## Exercise
Leaving every image behind, reproduce the records word for word.

[Saved entries]
★ ★ ★ ★ ★ ★ ★
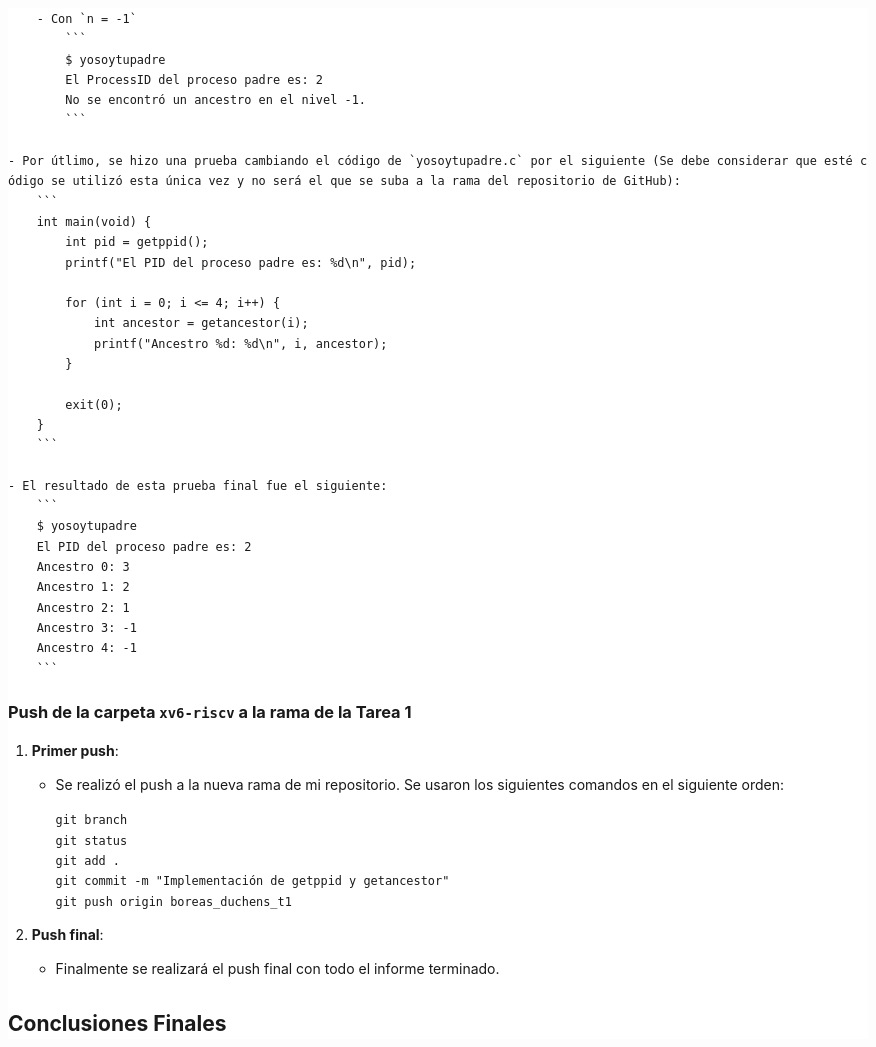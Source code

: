         - Con `n = -1`
            ```
            $ yosoytupadre
            El ProcessID del proceso padre es: 2
            No se encontró un ancestro en el nivel -1.
            ```

    - Por útlimo, se hizo una prueba cambiando el código de `yosoytupadre.c` por el siguiente (Se debe considerar que esté código se utilizó esta única vez y no será el que se suba a la rama del repositorio de GitHub):
        ```
        int main(void) {
            int pid = getppid();
            printf("El PID del proceso padre es: %d\n", pid);

            for (int i = 0; i <= 4; i++) {
                int ancestor = getancestor(i);
                printf("Ancestro %d: %d\n", i, ancestor);
            }

            exit(0);
        }
        ```

    - El resultado de esta prueba final fue el siguiente:
        ```
        $ yosoytupadre
        El PID del proceso padre es: 2
        Ancestro 0: 3
        Ancestro 1: 2
        Ancestro 2: 1
        Ancestro 3: -1
        Ancestro 4: -1
        ```


### Push de la carpeta `xv6-riscv` a la rama de la Tarea 1

1. **Primer push**:

    - Se realizó el push a la nueva rama de mi repositorio. Se usaron los siguientes comandos en el siguiente orden:
        ```
        git branch
        git status
        git add .
        git commit -m "Implementación de getppid y getancestor"
        git push origin boreas_duchens_t1
        ```

2. **Push final**:

    - Finalmente se realizará el push final con todo el informe terminado.


## Conclusiones Finales
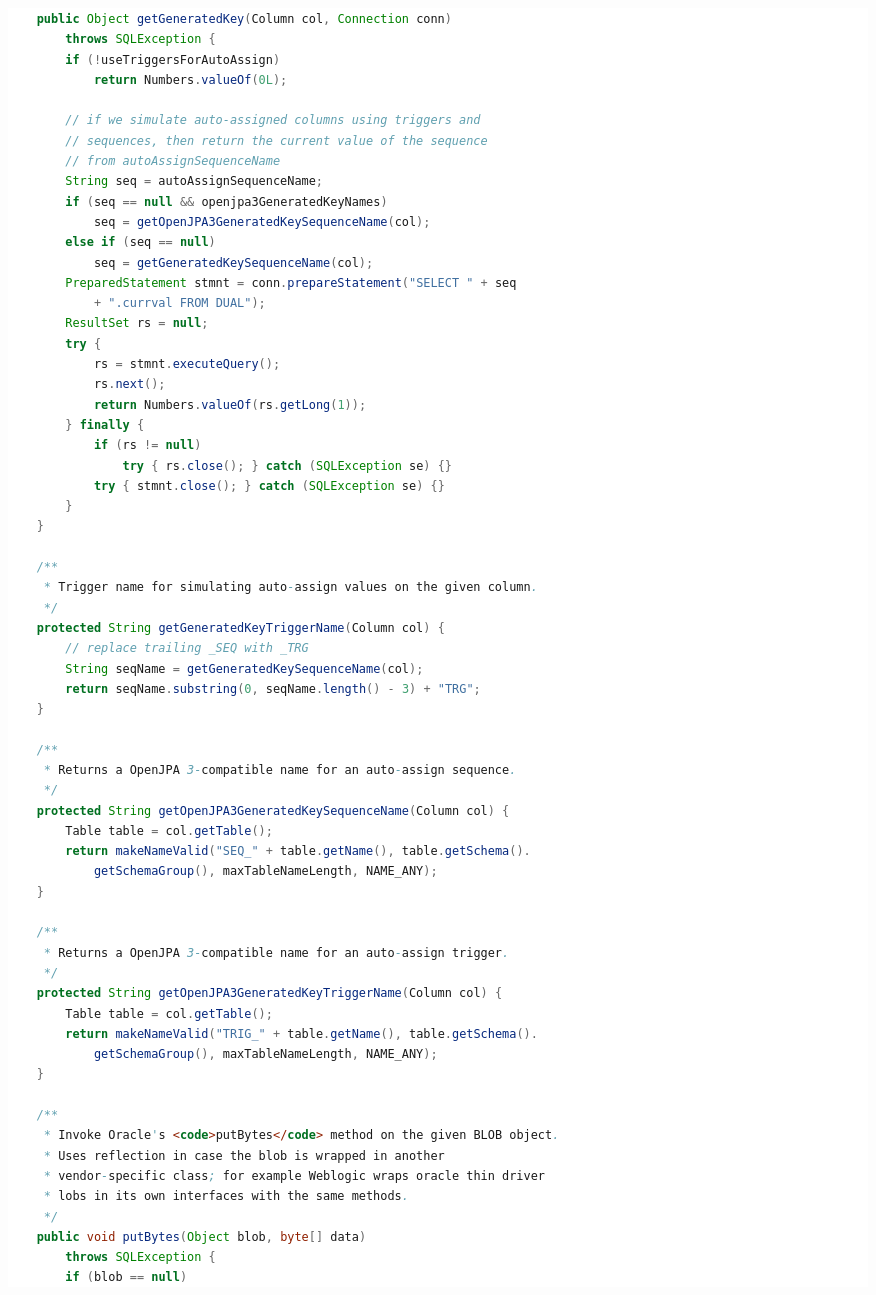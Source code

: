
 ```java
    public Object getGeneratedKey(Column col, Connection conn)
        throws SQLException {
        if (!useTriggersForAutoAssign)
            return Numbers.valueOf(0L);

        // if we simulate auto-assigned columns using triggers and
        // sequences, then return the current value of the sequence
        // from autoAssignSequenceName
        String seq = autoAssignSequenceName;
        if (seq == null && openjpa3GeneratedKeyNames)
            seq = getOpenJPA3GeneratedKeySequenceName(col);
        else if (seq == null)
            seq = getGeneratedKeySequenceName(col);
        PreparedStatement stmnt = conn.prepareStatement("SELECT " + seq
            + ".currval FROM DUAL");
        ResultSet rs = null;
        try {
            rs = stmnt.executeQuery();
            rs.next();
            return Numbers.valueOf(rs.getLong(1));
        } finally {
            if (rs != null)
                try { rs.close(); } catch (SQLException se) {}
            try { stmnt.close(); } catch (SQLException se) {}
        }
    }

    /**
     * Trigger name for simulating auto-assign values on the given column.
     */
    protected String getGeneratedKeyTriggerName(Column col) {
        // replace trailing _SEQ with _TRG
        String seqName = getGeneratedKeySequenceName(col);
        return seqName.substring(0, seqName.length() - 3) + "TRG";
    }

    /**
     * Returns a OpenJPA 3-compatible name for an auto-assign sequence.
     */
    protected String getOpenJPA3GeneratedKeySequenceName(Column col) {
        Table table = col.getTable();
        return makeNameValid("SEQ_" + table.getName(), table.getSchema().
            getSchemaGroup(), maxTableNameLength, NAME_ANY);
    }

    /**
     * Returns a OpenJPA 3-compatible name for an auto-assign trigger.
     */
    protected String getOpenJPA3GeneratedKeyTriggerName(Column col) {
        Table table = col.getTable();
        return makeNameValid("TRIG_" + table.getName(), table.getSchema().
            getSchemaGroup(), maxTableNameLength, NAME_ANY);
    }

    /**
     * Invoke Oracle's <code>putBytes</code> method on the given BLOB object.
     * Uses reflection in case the blob is wrapped in another
     * vendor-specific class; for example Weblogic wraps oracle thin driver
     * lobs in its own interfaces with the same methods.
     */
    public void putBytes(Object blob, byte[] data)
        throws SQLException {
        if (blob == null)
```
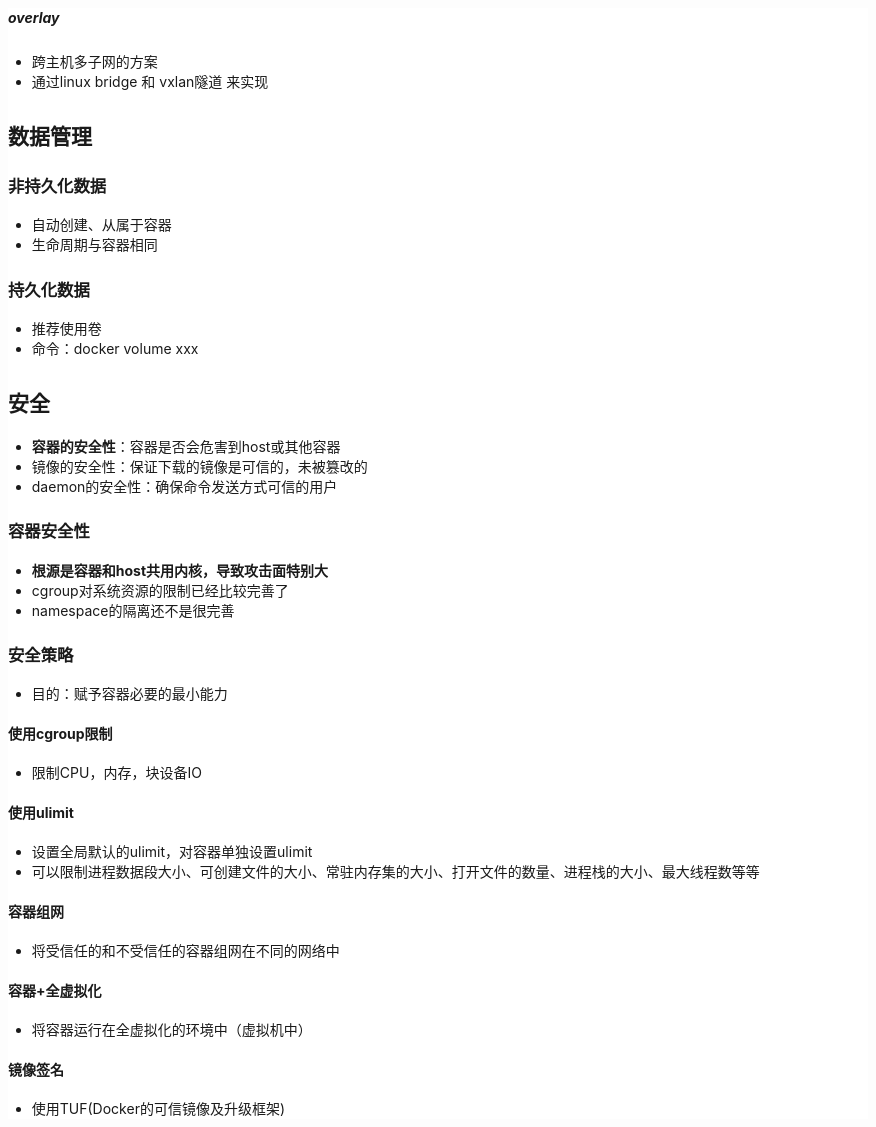 ##### overlay
* 跨主机多子网的方案
* 通过linux bridge 和 vxlan隧道 来实现


## 数据管理

### 非持久化数据

* 自动创建、从属于容器
* 生命周期与容器相同

### 持久化数据

* 推荐使用卷
* 命令：docker volume xxx



## 安全

* **容器的安全性**：容器是否会危害到host或其他容器
* 镜像的安全性：保证下载的镜像是可信的，未被篡改的
* daemon的安全性：确保命令发送方式可信的用户


### 容器安全性

* **根源是容器和host共用内核，导致攻击面特别大**
* cgroup对系统资源的限制已经比较完善了
* namespace的隔离还不是很完善

### 安全策略

* 目的：赋予容器必要的最小能力

#### 使用cgroup限制
* 限制CPU，内存，块设备IO

#### 使用ulimit
* 设置全局默认的ulimit，对容器单独设置ulimit
* 可以限制进程数据段大小、可创建文件的大小、常驻内存集的大小、打开文件的数量、进程栈的大小、最大线程数等等

#### 容器组网
* 将受信任的和不受信任的容器组网在不同的网络中

#### 容器+全虚拟化
* 将容器运行在全虚拟化的环境中（虚拟机中）


#### 镜像签名
* 使用TUF(Docker的可信镜像及升级框架)

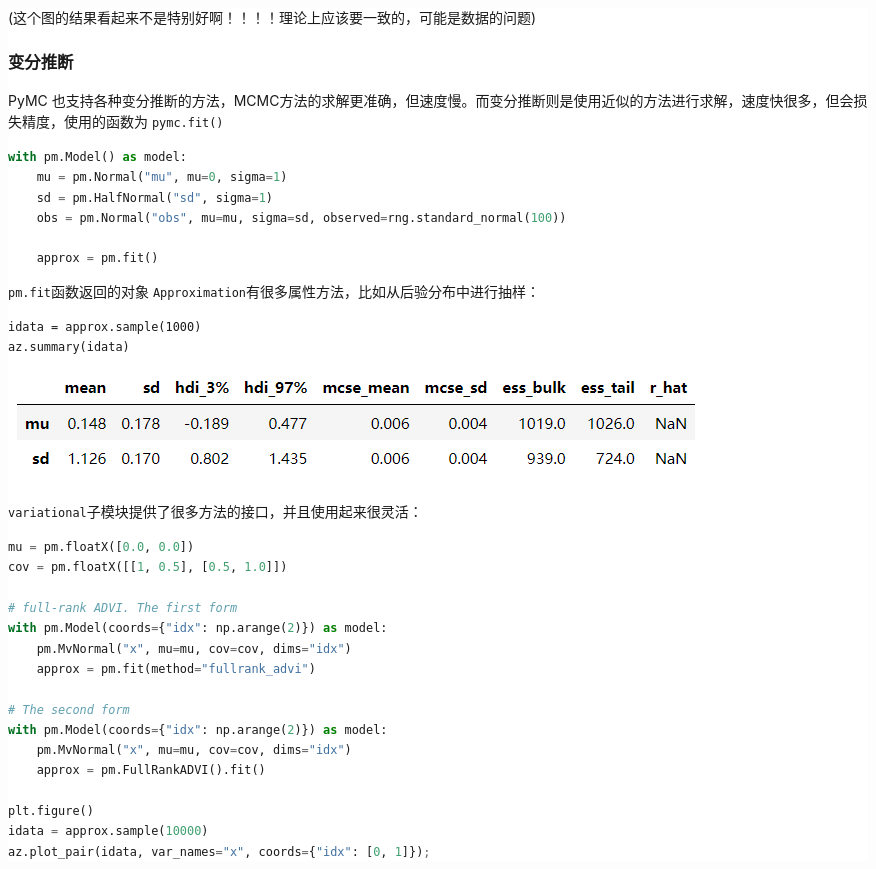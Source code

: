 (这个图的结果看起来不是特别好啊！！！！理论上应该要一致的，可能是数据的问题)

### 变分推断

PyMC 也支持各种变分推断的方法，MCMC方法的求解更准确，但速度慢。而变分推断则是使用近似的方法进行求解，速度快很多，但会损失精度，使用的函数为 `pymc.fit()`

```python
with pm.Model() as model:
    mu = pm.Normal("mu", mu=0, sigma=1)
    sd = pm.HalfNormal("sd", sigma=1)
    obs = pm.Normal("obs", mu=mu, sigma=sd, observed=rng.standard_normal(100))

    approx = pm.fit()
```

`pm.fit`函数返回的对象 `Approximation`有很多属性方法，比如从后验分布中进行抽样：

```
idata = approx.sample(1000)
az.summary(idata)
```

![image-20230228085644617](../assets/images/2025-05-01-(%E6%9C%AA%E5%AE%8C%E6%88%90)pyMC/image-20230228085644617.png)

`variational`子模块提供了很多方法的接口，并且使用起来很灵活：

```python
mu = pm.floatX([0.0, 0.0])
cov = pm.floatX([[1, 0.5], [0.5, 1.0]])

# full-rank ADVI. The first form
with pm.Model(coords={"idx": np.arange(2)}) as model:
    pm.MvNormal("x", mu=mu, cov=cov, dims="idx")
    approx = pm.fit(method="fullrank_advi")
    
# The second form
with pm.Model(coords={"idx": np.arange(2)}) as model:
    pm.MvNormal("x", mu=mu, cov=cov, dims="idx")
    approx = pm.FullRankADVI().fit()

plt.figure()
idata = approx.sample(10000)
az.plot_pair(idata, var_names="x", coords={"idx": [0, 1]});
```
★ ★ ★ ★ ★ ★ ★
## Result of the task
Source code

:         - Con `n = -1`
            ```
            $ yosoytupadre
            El ProcessID del proceso padre es: 2
            No se encontró un ancestro en el nivel -1.
            ```

    - Por útlimo, se hizo una prueba cambiando el código de `yosoytupadre.c` por el siguiente (Se debe considerar que esté código se utilizó esta única vez y no será el que se suba a la rama del repositorio de GitHub):
        ```
        int main(void) {
            int pid = getppid();
            printf("El PID del proceso padre es: %d\n", pid);

            for (int i = 0; i <= 4; i++) {
                int ancestor = getancestor(i);
                printf("Ancestro %d: %d\n", i, ancestor);
            }

            exit(0);
        }
        ```

    - El resultado de esta prueba final fue el siguiente:
        ```
        $ yosoytupadre
        El PID del proceso padre es: 2
        Ancestro 0: 3
        Ancestro 1: 2
        Ancestro 2: 1
        Ancestro 3: -1
        Ancestro 4: -1
        ```


### Push de la carpeta `xv6-riscv` a la rama de la Tarea 1

1. **Primer push**:

    - Se realizó el push a la nueva rama de mi repositorio. Se usaron los siguientes comandos en el siguiente orden:
        ```
        git branch
        git status
        git add .
        git commit -m "Implementación de getppid y getancestor"
        git push origin boreas_duchens_t1
        ```

2. **Push final**:

    - Finalmente se realizará el push final con todo el informe terminado.


## Conclusiones Finales
Source code

:
 ```java
    public Object getGeneratedKey(Column col, Connection conn)
        throws SQLException {
        if (!useTriggersForAutoAssign)
            return Numbers.valueOf(0L);

        // if we simulate auto-assigned columns using triggers and
        // sequences, then return the current value of the sequence
        // from autoAssignSequenceName
        String seq = autoAssignSequenceName;
        if (seq == null && openjpa3GeneratedKeyNames)
            seq = getOpenJPA3GeneratedKeySequenceName(col);
        else if (seq == null)
            seq = getGeneratedKeySequenceName(col);
        PreparedStatement stmnt = conn.prepareStatement("SELECT " + seq
            + ".currval FROM DUAL");
        ResultSet rs = null;
        try {
            rs = stmnt.executeQuery();
            rs.next();
            return Numbers.valueOf(rs.getLong(1));
        } finally {
            if (rs != null)
                try { rs.close(); } catch (SQLException se) {}
            try { stmnt.close(); } catch (SQLException se) {}
        }
    }

    /**
     * Trigger name for simulating auto-assign values on the given column.
     */
    protected String getGeneratedKeyTriggerName(Column col) {
        // replace trailing _SEQ with _TRG
        String seqName = getGeneratedKeySequenceName(col);
        return seqName.substring(0, seqName.length() - 3) + "TRG";
    }

    /**
     * Returns a OpenJPA 3-compatible name for an auto-assign sequence.
     */
    protected String getOpenJPA3GeneratedKeySequenceName(Column col) {
        Table table = col.getTable();
        return makeNameValid("SEQ_" + table.getName(), table.getSchema().
            getSchemaGroup(), maxTableNameLength, NAME_ANY);
    }

    /**
     * Returns a OpenJPA 3-compatible name for an auto-assign trigger.
     */
    protected String getOpenJPA3GeneratedKeyTriggerName(Column col) {
        Table table = col.getTable();
        return makeNameValid("TRIG_" + table.getName(), table.getSchema().
            getSchemaGroup(), maxTableNameLength, NAME_ANY);
    }

    /**
     * Invoke Oracle's <code>putBytes</code> method on the given BLOB object.
     * Uses reflection in case the blob is wrapped in another
     * vendor-specific class; for example Weblogic wraps oracle thin driver
     * lobs in its own interfaces with the same methods.
     */
    public void putBytes(Object blob, byte[] data)
        throws SQLException {
        if (blob == null)
```
 ##### overlay
* 跨主机多子网的方案
* 通过linux bridge 和 vxlan隧道 来实现


## 数据管理

### 非持久化数据

* 自动创建、从属于容器
* 生命周期与容器相同

### 持久化数据

* 推荐使用卷
* 命令：docker volume xxx



## 安全

* **容器的安全性**：容器是否会危害到host或其他容器
* 镜像的安全性：保证下载的镜像是可信的，未被篡改的
* daemon的安全性：确保命令发送方式可信的用户


### 容器安全性

* **根源是容器和host共用内核，导致攻击面特别大**
* cgroup对系统资源的限制已经比较完善了
* namespace的隔离还不是很完善

### 安全策略

* 目的：赋予容器必要的最小能力

#### 使用cgroup限制
* 限制CPU，内存，块设备IO

#### 使用ulimit
* 设置全局默认的ulimit，对容器单独设置ulimit
* 可以限制进程数据段大小、可创建文件的大小、常驻内存集的大小、打开文件的数量、进程栈的大小、最大线程数等等

#### 容器组网
* 将受信任的和不受信任的容器组网在不同的网络中

#### 容器+全虚拟化
* 将容器运行在全虚拟化的环境中（虚拟机中）


#### 镜像签名
* 使用TUF(Docker的可信镜像及升级框架)

Source code

: (这个图的结果看起来不是特别好啊！！！！理论上应该要一致的，可能是数据的问题)

### 变分推断

PyMC 也支持各种变分推断的方法，MCMC方法的求解更准确，但速度慢。而变分推断则是使用近似的方法进行求解，速度快很多，但会损失精度，使用的函数为 `pymc.fit()`

```python
with pm.Model() as model:
    mu = pm.Normal("mu", mu=0, sigma=1)
    sd = pm.HalfNormal("sd", sigma=1)
    obs = pm.Normal("obs", mu=mu, sigma=sd, observed=rng.standard_normal(100))

    approx = pm.fit()
```

`pm.fit`函数返回的对象 `Approximation`有很多属性方法，比如从后验分布中进行抽样：

```
idata = approx.sample(1000)
az.summary(idata)
```

![image-20230228085644617](../assets/images/2025-05-01-(%E6%9C%AA%E5%AE%8C%E6%88%90)pyMC/image-20230228085644617.png)

`variational`子模块提供了很多方法的接口，并且使用起来很灵活：

```python
mu = pm.floatX([0.0, 0.0])
cov = pm.floatX([[1, 0.5], [0.5, 1.0]])

# full-rank ADVI. The first form
with pm.Model(coords={"idx": np.arange(2)}) as model:
    pm.MvNormal("x", mu=mu, cov=cov, dims="idx")
    approx = pm.fit(method="fullrank_advi")
    
# The second form
with pm.Model(coords={"idx": np.arange(2)}) as model:
    pm.MvNormal("x", mu=mu, cov=cov, dims="idx")
    approx = pm.FullRankADVI().fit()

plt.figure()
idata = approx.sample(10000)
az.plot_pair(idata, var_names="x", coords={"idx": [0, 1]});
```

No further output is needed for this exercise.